▸ WHAT TO DO: Whichever lines of the material contain "from", copy each of them.

▸ PROVIDED RECORDS:
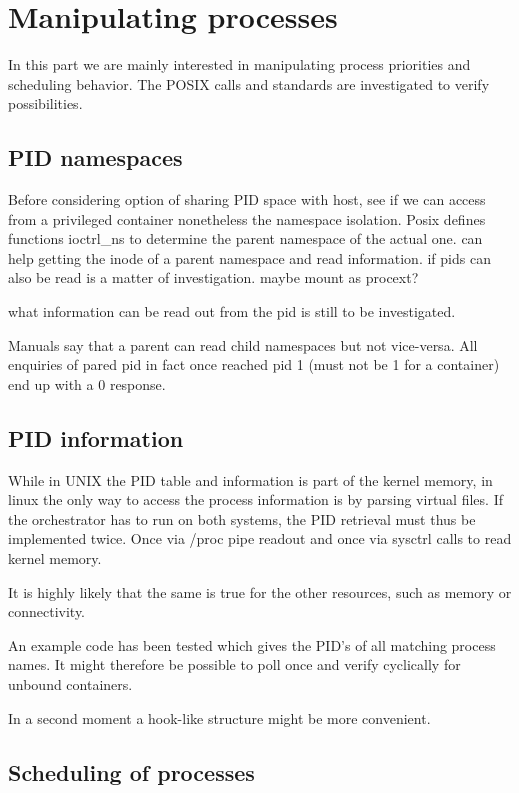 \documentclass[]{scrartcl}
\begin{document}
\section{Manipulating processes}

In this part we are mainly interested in manipulating process priorities and scheduling behavior. 
The POSIX calls and standards are investigated to verify possibilities.

\subsection{PID namespaces}

Before considering option of sharing PID space with host, see if we can access from a privileged container nonetheless the namespace isolation. 
Posix defines functions ioctrl\_ns to determine the parent namespace of the actual one. can help getting the inode of a parent namespace and read information. 
if pids can also be read is a matter of investigation. maybe mount as \/procext?

what information can be read out from the pid is still to be investigated.

Manuals say that a parent can read child namespaces but not vice-versa. All enquiries of pared pid in fact once reached pid 1 (must not be 1 for a container) end up with a 0 response.

\subsection{PID information}

While in UNIX the PID table and information is part of the kernel memory, in linux the only way to access the process information is by parsing virtual files. 
If the orchestrator has to run on both systems, the PID retrieval must thus be implemented twice. Once via /proc pipe readout and once via sysctrl calls to read kernel memory.

It is highly likely that the same is true for the other resources, such as memory or connectivity. 

An example code has been tested which gives the PID's of all matching process names. 
It might therefore be possible to poll once and verify cyclically for unbound containers. 

In a second moment a hook-like structure might be more convenient.

\subsection{Scheduling of processes}
\end{document}
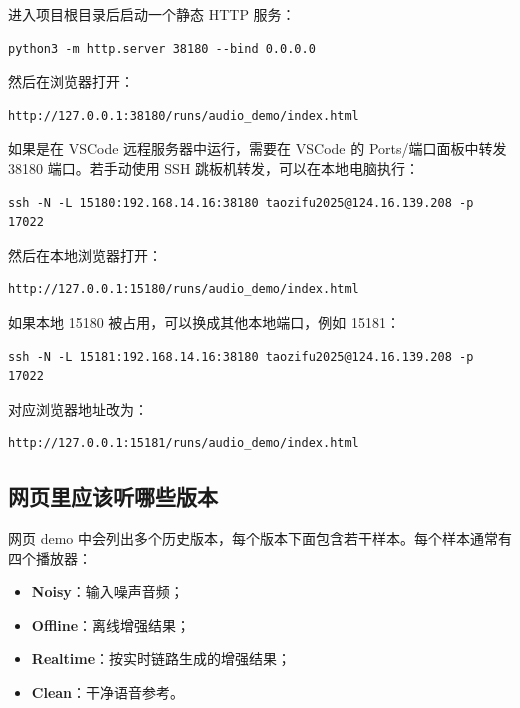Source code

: \documentclass[UTF8,12pt,a4paper]{ctexart}
\begin{document}
进入项目根目录后启动一个静态 HTTP 服务：

\begin{lstlisting}
python3 -m http.server 38180 --bind 0.0.0.0
\end{lstlisting}

然后在浏览器打开：

\begin{lstlisting}
http://127.0.0.1:38180/runs/audio_demo/index.html
\end{lstlisting}

如果是在 VSCode 远程服务器中运行，需要在 VSCode 的 Ports/端口面板中转发 38180 端口。若手动使用 SSH 跳板机转发，可以在本地电脑执行：

\begin{lstlisting}
ssh -N -L 15180:192.168.14.16:38180 taozifu2025@124.16.139.208 -p 17022
\end{lstlisting}

然后在本地浏览器打开：

\begin{lstlisting}
http://127.0.0.1:15180/runs/audio_demo/index.html
\end{lstlisting}

如果本地 15180 被占用，可以换成其他本地端口，例如 15181：

\begin{lstlisting}
ssh -N -L 15181:192.168.14.16:38180 taozifu2025@124.16.139.208 -p 17022
\end{lstlisting}

对应浏览器地址改为：

\begin{lstlisting}
http://127.0.0.1:15181/runs/audio_demo/index.html
\end{lstlisting}

\subsection{网页里应该听哪些版本}

网页 demo 中会列出多个历史版本，每个版本下面包含若干样本。每个样本通常有四个播放器：

\begin{itemize}
  \item \textbf{Noisy}：输入噪声音频；
  \item \textbf{Offline}：离线增强结果；
  \item \textbf{Realtime}：按实时链路生成的增强结果；
  \item \textbf{Clean}：干净语音参考。
\end{itemize}
\end{document}

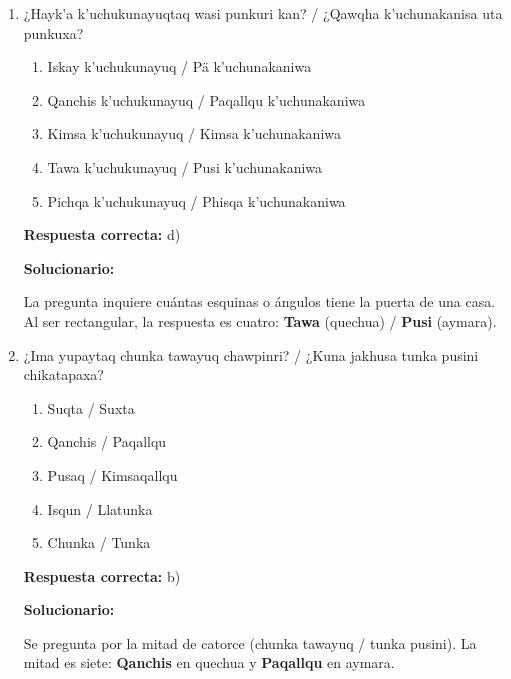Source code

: \begin{enumerate}[resume]



\item ¿Hayk'a k'uchukunayuqtaq wasi punkuri kan? / ¿Qawqha k'uchunakanisa uta punkuxa?

\begin{enumerate}[label=\alph*)]
	\item Iskay k'uchukunayuq / Pä k'uchunakaniwa
	\item Qanchis k'uchukunayuq / Paqallqu k'uchunakaniwa
	\item Kimsa k'uchukunayuq / Kimsa k'uchunakaniwa
	\item Tawa k'uchukunayuq / Pusi k'uchunakaniwa
	\item Pichqa k'uchukunayuq / Phisqa k'uchunakaniwa
\end{enumerate}

\textbf{Respuesta correcta:} d)

\vspace{2mm}
\textbf{Solucionario:}

La pregunta inquiere cuántas esquinas o ángulos tiene la puerta de una casa. Al ser rectangular, la respuesta es cuatro: \textbf{Tawa} (quechua) / \textbf{Pusi} (aymara).

\vspace{6mm}

\item ¿Ima yupaytaq chunka tawayuq chawpinri? / ¿Kuna jakhusa tunka pusini chikatapaxa?

\begin{enumerate}[label=\alph*)]
	\item Suqta / Suxta
	\item Qanchis / Paqallqu
	\item Pusaq / Kimsaqallqu
	\item Isqun / Llatunka
	\item Chunka / Tunka
\end{enumerate}

\textbf{Respuesta correcta:} b)

\vspace{2mm}
\textbf{Solucionario:}

Se pregunta por la mitad de catorce (chunka tawayuq / tunka pusini). La mitad es siete: \textbf{Qanchis} en quechua y \textbf{Paqallqu} en aymara.



\end{enumerate}










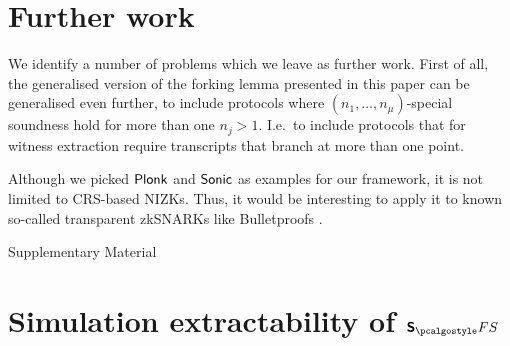 \let\accentvec\vec \documentclass[runningheads]{llncs}
\begin{document}
\section{Further work}
We identify a number of problems which we leave as further work. First of all,
the generalised version of the forking lemma presented in this paper can be
generalised even further, to include protocols where $(n_1, \ldots,
n_\mu)$-special soundness hold for more than one $n_j > 1$. I.e.~to include
protocols that for witness extraction require transcripts that branch at more
than one point.

Although we picked $\textnormal{\textsf{Plonk}}$ and ${\textnormal{\textsf{Sonic}}}$ as examples for our framework, it is
not limited to CRS-based NIZKs. Thus, it would be interesting to apply it to
known so-called transparent zkSNARKs like Bulletproofs \cite{SP:BBBPWM18}.



\clearpage
\appendix
{\Huge{Supplementary Material}}
\section{Simulation extractability of $\sonicprotfs$}
\end{document}

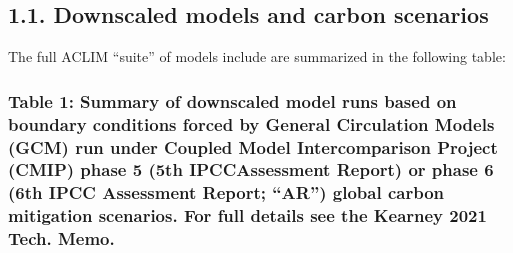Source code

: \documentclass[
]{article}
\begin{document}
\hypertarget{downscaled-models-and-carbon-scenarios}{%
\subsection{1.1. Downscaled models and carbon
scenarios}\label{downscaled-models-and-carbon-scenarios}}

The full ACLIM ``suite'' of models include are summarized in the
following table:

\hypertarget{table-1-summary-of-downscaled-model-runs-based-on-boundary-conditions-forced-by-general-circulation-models-gcm-run-under-coupled-model-intercomparison-project-cmip-phase-5-5th-ipccassessment-report-or-phase-6-6th-ipcc-assessment-report-ar-global-carbon-mitigation-scenarios.-for-full-details-see-the-kearney-2021-tech.-memo.}{%
\subsubsection{Table 1: Summary of downscaled model runs based on
boundary conditions forced by General Circulation Models (GCM) run under
Coupled Model Intercomparison Project (CMIP) phase 5 (5th IPCCAssessment
Report) or phase 6 (6th IPCC Assessment Report; ``AR'') global carbon
mitigation scenarios. For full details see the Kearney 2021 Tech.
Memo.}\label{table-1-summary-of-downscaled-model-runs-based-on-boundary-conditions-forced-by-general-circulation-models-gcm-run-under-coupled-model-intercomparison-project-cmip-phase-5-5th-ipccassessment-report-or-phase-6-6th-ipcc-assessment-report-ar-global-carbon-mitigation-scenarios.-for-full-details-see-the-kearney-2021-tech.-memo.}}
\end{document}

▸ REPLY TO THE TASK:
Before considering option of sharing PID space with host, see if we can access from a privileged container nonetheless the namespace isolation. 
what information can be read out from the pid is still to be investigated.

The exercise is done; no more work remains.